Meanwhile, another brilliant civilization was emerging, that of the Mycenaeans, who set up a number of centers of power in southern mainland Greece. They were a warrior elite society, as is witnessed by their palaces which, contrary to those of the Minoans, featured impressive fortifications.

The Myceneans were much influenced by Minoan Crete, and, after its decline, took control of Crete including Knossos, and colonized several other Aegean islands, reaching as far as Rhodes.

The principal Mycenaean centers were well fortified and usually situated on an elevated terrain. One of their most impressive cities, just 90km from Athens, was Mycenae, or Mykines, as we call it.

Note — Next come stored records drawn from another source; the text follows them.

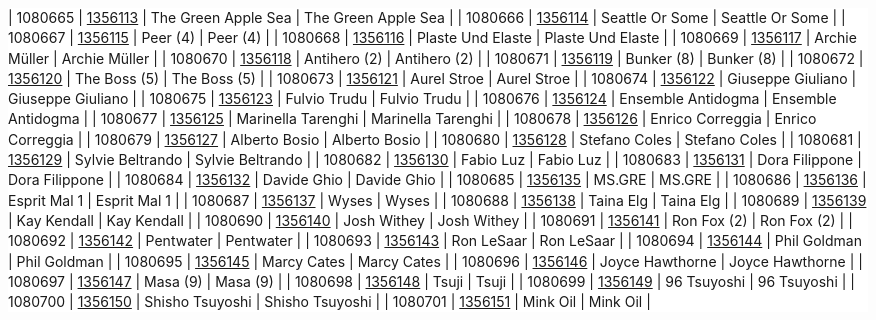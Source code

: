 | 1080665 | [1356113](https://www.discogs.com/artist/1356113) | The Green Apple Sea | The Green Apple Sea |
| 1080666 | [1356114](https://www.discogs.com/artist/1356114) | Seattle Or Some | Seattle Or Some |
| 1080667 | [1356115](https://www.discogs.com/artist/1356115) | Peer (4) | Peer (4) |
| 1080668 | [1356116](https://www.discogs.com/artist/1356116) | Plaste Und Elaste | Plaste Und Elaste |
| 1080669 | [1356117](https://www.discogs.com/artist/1356117) | Archie Müller | Archie Müller |
| 1080670 | [1356118](https://www.discogs.com/artist/1356118) | Antihero (2) | Antihero (2) |
| 1080671 | [1356119](https://www.discogs.com/artist/1356119) | Bunker (8) | Bunker (8) |
| 1080672 | [1356120](https://www.discogs.com/artist/1356120) | The Boss (5) | The Boss (5) |
| 1080673 | [1356121](https://www.discogs.com/artist/1356121) | Aurel Stroe | Aurel Stroe |
| 1080674 | [1356122](https://www.discogs.com/artist/1356122) | Giuseppe Giuliano | Giuseppe Giuliano |
| 1080675 | [1356123](https://www.discogs.com/artist/1356123) | Fulvio Trudu | Fulvio Trudu |
| 1080676 | [1356124](https://www.discogs.com/artist/1356124) | Ensemble Antidogma | Ensemble Antidogma |
| 1080677 | [1356125](https://www.discogs.com/artist/1356125) | Marinella Tarenghi | Marinella Tarenghi |
| 1080678 | [1356126](https://www.discogs.com/artist/1356126) | Enrico Correggia | Enrico Correggia |
| 1080679 | [1356127](https://www.discogs.com/artist/1356127) | Alberto Bosio | Alberto Bosio |
| 1080680 | [1356128](https://www.discogs.com/artist/1356128) | Stefano Coles | Stefano Coles |
| 1080681 | [1356129](https://www.discogs.com/artist/1356129) | Sylvie Beltrando | Sylvie Beltrando |
| 1080682 | [1356130](https://www.discogs.com/artist/1356130) | Fabio Luz | Fabio Luz |
| 1080683 | [1356131](https://www.discogs.com/artist/1356131) | Dora Filippone | Dora Filippone |
| 1080684 | [1356132](https://www.discogs.com/artist/1356132) | Davide Ghio | Davide Ghio |
| 1080685 | [1356135](https://www.discogs.com/artist/1356135) | MS.GRE | MS.GRE |
| 1080686 | [1356136](https://www.discogs.com/artist/1356136) | Esprit Mal 1 | Esprit Mal 1 |
| 1080687 | [1356137](https://www.discogs.com/artist/1356137) | Wyses | Wyses |
| 1080688 | [1356138](https://www.discogs.com/artist/1356138) | Taina Elg | Taina Elg |
| 1080689 | [1356139](https://www.discogs.com/artist/1356139) | Kay Kendall | Kay Kendall |
| 1080690 | [1356140](https://www.discogs.com/artist/1356140) | Josh Withey | Josh Withey |
| 1080691 | [1356141](https://www.discogs.com/artist/1356141) | Ron Fox (2) | Ron Fox (2) |
| 1080692 | [1356142](https://www.discogs.com/artist/1356142) | Pentwater | Pentwater |
| 1080693 | [1356143](https://www.discogs.com/artist/1356143) | Ron LeSaar | Ron LeSaar |
| 1080694 | [1356144](https://www.discogs.com/artist/1356144) | Phil Goldman | Phil Goldman |
| 1080695 | [1356145](https://www.discogs.com/artist/1356145) | Marcy Cates | Marcy Cates |
| 1080696 | [1356146](https://www.discogs.com/artist/1356146) | Joyce Hawthorne | Joyce Hawthorne |
| 1080697 | [1356147](https://www.discogs.com/artist/1356147) | Masa (9) | Masa (9) |
| 1080698 | [1356148](https://www.discogs.com/artist/1356148) | Tsuji | Tsuji |
| 1080699 | [1356149](https://www.discogs.com/artist/1356149) | 96 Tsuyoshi | 96 Tsuyoshi |
| 1080700 | [1356150](https://www.discogs.com/artist/1356150) | Shisho Tsuyoshi | Shisho Tsuyoshi |
| 1080701 | [1356151](https://www.discogs.com/artist/1356151) | Mink Oil | Mink Oil |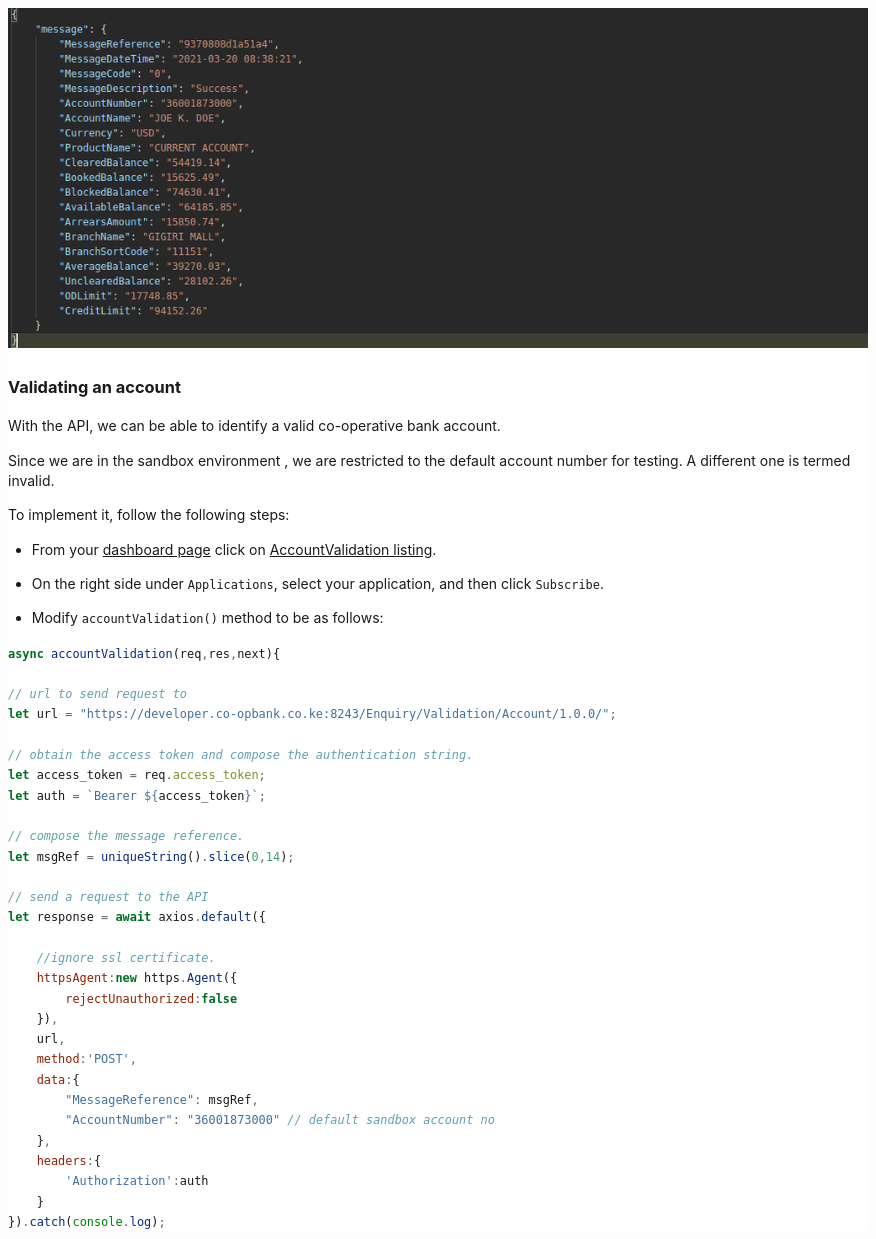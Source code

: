 ![account-balance-postman-response](./account-balance-postman-response.png)

### Validating an account

With the API, we can be able to identify a valid co-operative bank account.

Since we are in the sandbox environment , we are restricted to the default account number for testing. A different one is termed invalid.

To implement it, follow the following steps:

- From your [dashboard page](https://developer.co-opbank.co.ke:9443/store/) click on [AccountValidation listing](https://developer.co-opbank.co.ke:9443/store/apis/info?name=AccountValidation&version=1.0.0&provider=admin).

- On the right side under `Applications`, select your application, and then click `Subscribe`.

- Modify `accountValidation()` method to be as follows:

```javascript
async accountValidation(req,res,next){

// url to send request to
let url = "https://developer.co-opbank.co.ke:8243/Enquiry/Validation/Account/1.0.0/";

// obtain the access token and compose the authentication string.
let access_token = req.access_token;
let auth = `Bearer ${access_token}`;

// compose the message reference.
let msgRef = uniqueString().slice(0,14);

// send a request to the API
let response = await axios.default({

    //ignore ssl certificate.
    httpsAgent:new https.Agent({
        rejectUnauthorized:false
    }),
    url,
    method:'POST',
    data:{
        "MessageReference": msgRef,
        "AccountNumber": "36001873000" // default sandbox account no
    },
    headers:{
        'Authorization':auth
    }
}).catch(console.log);
```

Built on a tall hill overlooking a fertile plain and the gulf of Argolis and beneath towering peaks, it is the reminder of their glorious civilization.

 

The view from the acropolis
The view from the acropolis
The ruined city of Mycenae
The ruined city of Mycenae

On a recent day trip, we enjoyed the amazing view of the plain stretching beneath the city ruins to the sea. The famous fortifications, know as Cyclopean walls, are built of large, unworked boulders more than 8 m (26 ft) thick and weighing several metric tonnes. They were roughly fitted together without the use of mortar or clay to bind them, though smaller hunks of limestone fill the interstices.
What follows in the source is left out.